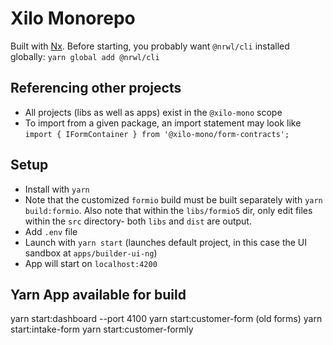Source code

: # Xilo Monorepo

Built with [Nx](https://nx.dev). Before starting, you probably want `@nrwl/cli` installed globally: `yarn global add @nrwl/cli`

## Referencing other projects

- All projects (libs as well as apps) exist in the `@xilo-mono` scope
- To import from a given package, an import statement may look like `import { IFormContainer } from '@xilo-mono/form-contracts';`

## Setup

- Install with `yarn`
- Note that the customized `formio` build must be built separately with `yarn build:formio`. Also note that within the `libs/formio5` dir, only edit files within the `src` directory- both `libs` and `dist` are output.
- Add `.env` file
- Launch with `yarn start` (launches default project, in this case the UI sandbox at `apps/builder-ui-ng`)
- App will start on `localhost:4200`

## Yarn App available for build
yarn start:dashboard --port 4100
yarn start:customer-form (old forms)
yarn start:intake-form
yarn start:customer-formly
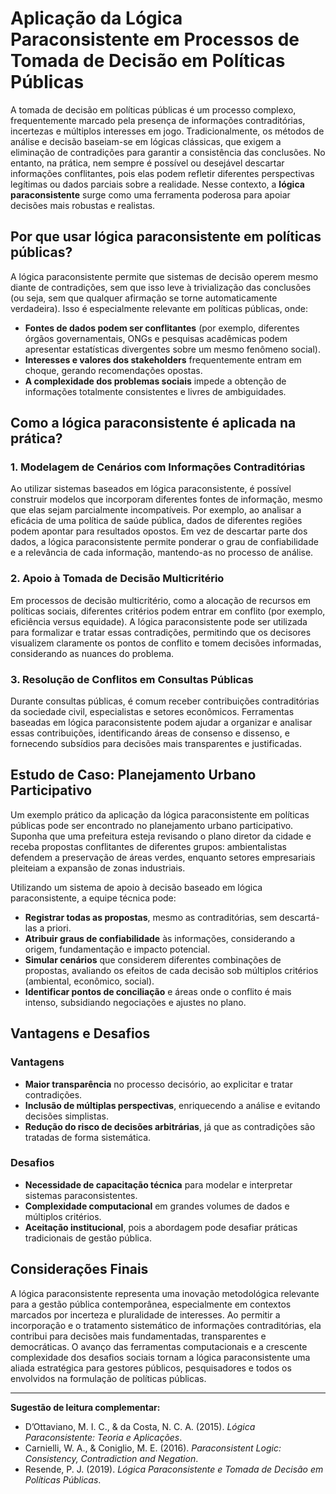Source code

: # Aplicação da Lógica Paraconsistente em Processos de Tomada de Decisão em Políticas Públicas

A tomada de decisão em políticas públicas é um processo complexo, frequentemente marcado pela presença de informações contraditórias, incertezas e múltiplos interesses em jogo. Tradicionalmente, os métodos de análise e decisão baseiam-se em lógicas clássicas, que exigem a eliminação de contradições para garantir a consistência das conclusões. No entanto, na prática, nem sempre é possível ou desejável descartar informações conflitantes, pois elas podem refletir diferentes perspectivas legítimas ou dados parciais sobre a realidade. Nesse contexto, a **lógica paraconsistente** surge como uma ferramenta poderosa para apoiar decisões mais robustas e realistas.

## Por que usar lógica paraconsistente em políticas públicas?

A lógica paraconsistente permite que sistemas de decisão operem mesmo diante de contradições, sem que isso leve à trivialização das conclusões (ou seja, sem que qualquer afirmação se torne automaticamente verdadeira). Isso é especialmente relevante em políticas públicas, onde:

- **Fontes de dados podem ser conflitantes** (por exemplo, diferentes órgãos governamentais, ONGs e pesquisas acadêmicas podem apresentar estatísticas divergentes sobre um mesmo fenômeno social).
- **Interesses e valores dos stakeholders** frequentemente entram em choque, gerando recomendações opostas.
- **A complexidade dos problemas sociais** impede a obtenção de informações totalmente consistentes e livres de ambiguidades.

## Como a lógica paraconsistente é aplicada na prática?

### 1. Modelagem de Cenários com Informações Contraditórias

Ao utilizar sistemas baseados em lógica paraconsistente, é possível construir modelos que incorporam diferentes fontes de informação, mesmo que elas sejam parcialmente incompatíveis. Por exemplo, ao analisar a eficácia de uma política de saúde pública, dados de diferentes regiões podem apontar para resultados opostos. Em vez de descartar parte dos dados, a lógica paraconsistente permite ponderar o grau de confiabilidade e a relevância de cada informação, mantendo-as no processo de análise.

### 2. Apoio à Tomada de Decisão Multicritério

Em processos de decisão multicritério, como a alocação de recursos em políticas sociais, diferentes critérios podem entrar em conflito (por exemplo, eficiência versus equidade). A lógica paraconsistente pode ser utilizada para formalizar e tratar essas contradições, permitindo que os decisores visualizem claramente os pontos de conflito e tomem decisões informadas, considerando as nuances do problema.

### 3. Resolução de Conflitos em Consultas Públicas

Durante consultas públicas, é comum receber contribuições contraditórias da sociedade civil, especialistas e setores econômicos. Ferramentas baseadas em lógica paraconsistente podem ajudar a organizar e analisar essas contribuições, identificando áreas de consenso e dissenso, e fornecendo subsídios para decisões mais transparentes e justificadas.

## Estudo de Caso: Planejamento Urbano Participativo

Um exemplo prático da aplicação da lógica paraconsistente em políticas públicas pode ser encontrado no planejamento urbano participativo. Suponha que uma prefeitura esteja revisando o plano diretor da cidade e receba propostas conflitantes de diferentes grupos: ambientalistas defendem a preservação de áreas verdes, enquanto setores empresariais pleiteiam a expansão de zonas industriais.

Utilizando um sistema de apoio à decisão baseado em lógica paraconsistente, a equipe técnica pode:

- **Registrar todas as propostas**, mesmo as contraditórias, sem descartá-las a priori.
- **Atribuir graus de confiabilidade** às informações, considerando a origem, fundamentação e impacto potencial.
- **Simular cenários** que considerem diferentes combinações de propostas, avaliando os efeitos de cada decisão sob múltiplos critérios (ambiental, econômico, social).
- **Identificar pontos de conciliação** e áreas onde o conflito é mais intenso, subsidiando negociações e ajustes no plano.

## Vantagens e Desafios

### Vantagens

- **Maior transparência** no processo decisório, ao explicitar e tratar contradições.
- **Inclusão de múltiplas perspectivas**, enriquecendo a análise e evitando decisões simplistas.
- **Redução do risco de decisões arbitrárias**, já que as contradições são tratadas de forma sistemática.

### Desafios

- **Necessidade de capacitação técnica** para modelar e interpretar sistemas paraconsistentes.
- **Complexidade computacional** em grandes volumes de dados e múltiplos critérios.
- **Aceitação institucional**, pois a abordagem pode desafiar práticas tradicionais de gestão pública.

## Considerações Finais

A lógica paraconsistente representa uma inovação metodológica relevante para a gestão pública contemporânea, especialmente em contextos marcados por incerteza e pluralidade de interesses. Ao permitir a incorporação e o tratamento sistemático de informações contraditórias, ela contribui para decisões mais fundamentadas, transparentes e democráticas. O avanço das ferramentas computacionais e a crescente complexidade dos desafios sociais tornam a lógica paraconsistente uma aliada estratégica para gestores públicos, pesquisadores e todos os envolvidos na formulação de políticas públicas.

---

**Sugestão de leitura complementar:**  
- D’Ottaviano, M. I. C., & da Costa, N. C. A. (2015). *Lógica Paraconsistente: Teoria e Aplicações*.  
- Carnielli, W. A., & Coniglio, M. E. (2016). *Paraconsistent Logic: Consistency, Contradiction and Negation*.  
- Resende, P. J. (2019). *Lógica Paraconsistente e Tomada de Decisão em Políticas Públicas*.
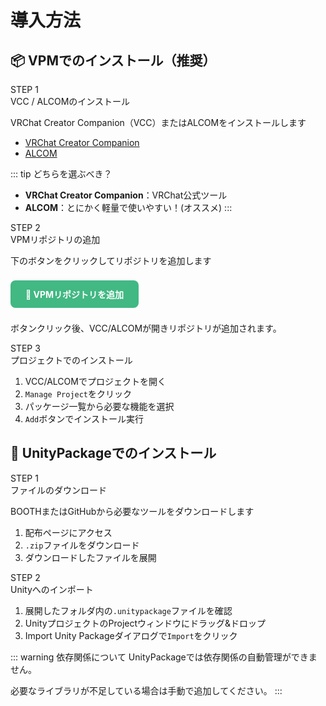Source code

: # 導入方法

## 📦 VPMでのインストール（推奨）

<div class="timeline">

<div class="timeline_part">
<div class="timeline_label">STEP 1</div>
<div class="timeline_title">VCC / ALCOMのインストール</div>
<div class="timeline_text">

VRChat Creator Companion（VCC）またはALCOMをインストールします

- [VRChat Creator Companion](https://vrchat.com/home/download)
- [ALCOM](https://vrc-get.anatawa12.com/ja/alcom/)

::: tip どちらを選ぶべき？
- **VRChat Creator Companion**：VRChat公式ツール
- **ALCOM**：とにかく軽量で使いやすい！(オススメ)
:::

</div>
</div>

<div class="timeline_part timeline_part_sub">
<div class="timeline_label">STEP 2</div>
<div class="timeline_title">VPMリポジトリの追加</div>
<div class="timeline_text">

下のボタンをクリックしてリポジトリを追加します

<a href="vcc://vpm/addRepo?url=https://chisenon.github.io/chisenote_vpm/index.json" style="display: inline-block; background: #42b883; color: white; padding: 12px 24px; border-radius: 8px; text-decoration: none; font-weight: bold; margin: 8px 0;">🔗 VPMリポジトリを追加</a>

ボタンクリック後、VCC/ALCOMが開きリポジトリが追加されます。

</div>
</div>

<div class="timeline_part timeline_part_sub">
<div class="timeline_label">STEP 3</div>
<div class="timeline_title">プロジェクトでのインストール</div>
<div class="timeline_text">

1. VCC/ALCOMでプロジェクトを開く
2. `Manage Project`をクリック
3. パッケージ一覧から必要な機能を選択
4. `Add`ボタンでインストール実行

</div>
</div>

</div>

## 📁 UnityPackageでのインストール

<div class="timeline">

<div class="timeline_part">
<div class="timeline_label">STEP 1</div>
<div class="timeline_title">ファイルのダウンロード</div>
<div class="timeline_text">

BOOTHまたはGitHubから必要なツールをダウンロードします

1. 配布ページにアクセス
2. `.zip`ファイルをダウンロード
3. ダウンロードしたファイルを展開

</div>
</div>

<div class="timeline_part timeline_part_sub">
<div class="timeline_label">STEP 2</div>
<div class="timeline_title">Unityへのインポート</div>
<div class="timeline_text">

1. 展開したフォルダ内の`.unitypackage`ファイルを確認
2. UnityプロジェクトのProjectウィンドウにドラッグ&ドロップ
3. Import Unity Packageダイアログで`Import`をクリック

::: warning 依存関係について
UnityPackageでは依存関係の自動管理ができません。

必要なライブラリが不足している場合は手動で追加してください。
:::

</div>
</div>

</div>
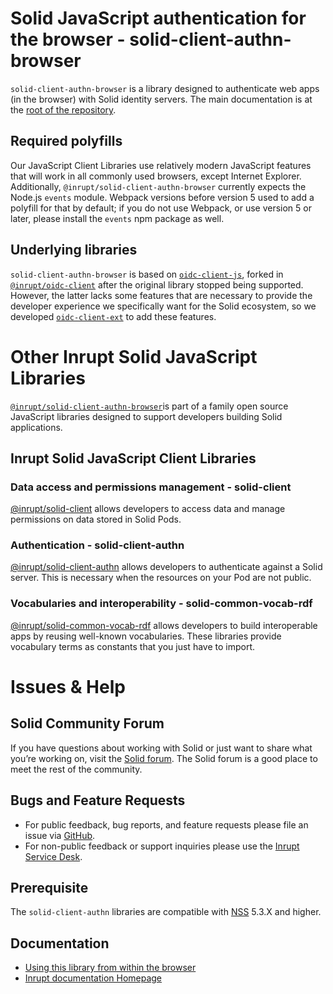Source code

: # Solid JavaScript authentication for the browser - solid-client-authn-browser

`solid-client-authn-browser` is a library designed to authenticate web apps (in the browser) with Solid identity servers.
The main documentation is at the [root of the repository](https://github.com/inrupt/solid-client-authn-js).

## Required polyfills

Our JavaScript Client Libraries use relatively modern JavaScript features that
will work in all commonly used browsers, except Internet Explorer. Additionally,
`@inrupt/solid-client-authn-browser` currently expects the Node.js `events`
module. Webpack versions before version 5 used to add a polyfill for that by
default; if you do not use Webpack, or use version 5 or later, please install
the `events` npm package as well.

## Underlying libraries

`solid-client-authn-browser` is based on [`oidc-client-js`](https://github.com/IdentityModel/oidc-client-js), forked in
[`@inrupt/oidc-client`](https://github.com/inrupt/oidc-client-js) after the original library stopped being supported.
However, the latter lacks some features that are necessary to provide the developer experience we specifically want for the Solid ecosystem, so we developed [`oidc-client-ext`](https://www.npmjs.com/package/@inrupt/oidc-client-ext) to add these features.

# Other Inrupt Solid JavaScript Libraries

[`@inrupt/solid-client-authn-browser`](https://www.npmjs.com/package/@inrupt/solid-client-authn-browser)is part of a family open source JavaScript libraries designed to support developers building Solid applications.

## Inrupt Solid JavaScript Client Libraries

### Data access and permissions management - solid-client

[@inrupt/solid-client](https://docs.inrupt.com/client-libraries/solid-client-js/) allows developers to access data and manage permissions on data stored in Solid Pods.

### Authentication - solid-client-authn

[@inrupt/solid-client-authn](https://github.com/inrupt/solid-client-authn) allows developers to authenticate against a Solid server. This is necessary when the resources on your Pod are not public.

### Vocabularies and interoperability - solid-common-vocab-rdf

[@inrupt/solid-common-vocab-rdf](https://github.com/inrupt/solid-common-vocab-rdf) allows developers to build interoperable apps by reusing well-known vocabularies. These libraries provide vocabulary terms as constants that you just have to import.

# Issues & Help

## Solid Community Forum

If you have questions about working with Solid or just want to share what you’re working on, visit the [Solid forum](https://forum.solidproject.org/). The Solid forum is a good place to meet the rest of the community.

## Bugs and Feature Requests

- For public feedback, bug reports, and feature requests please file an issue via [GitHub](https://github.com/inrupt/solid-client-authn/issues/).
- For non-public feedback or support inquiries please use the [Inrupt Service Desk](https://inrupt.atlassian.net/servicedesk).

## Prerequisite

The `solid-client-authn` libraries are compatible with [NSS](https://github.com/solid/node-solid-server/releases/tag/v5.3.0) 5.3.X and higher.

## Documentation

- [Using this library from within the browser](https://docs.inrupt.com/sdk/javascript-sdktutorial/authenticate/)
- [Inrupt documentation Homepage](https://docs.inrupt.com/)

::::

> [TRY IT]
Keep the pictures out and repeat exactly the lines from the beginning of the data through the line that contains "- All projects", both ends included.

> [RESPONSE FOR THIS EXERCISE]
Source code

: # Xilo Monorepo

Built with [Nx](https://nx.dev). Before starting, you probably want `@nrwl/cli` installed globally: `yarn global add @nrwl/cli`

## Referencing other projects

- All projects (libs as well as apps) exist in the `@xilo-mono` scope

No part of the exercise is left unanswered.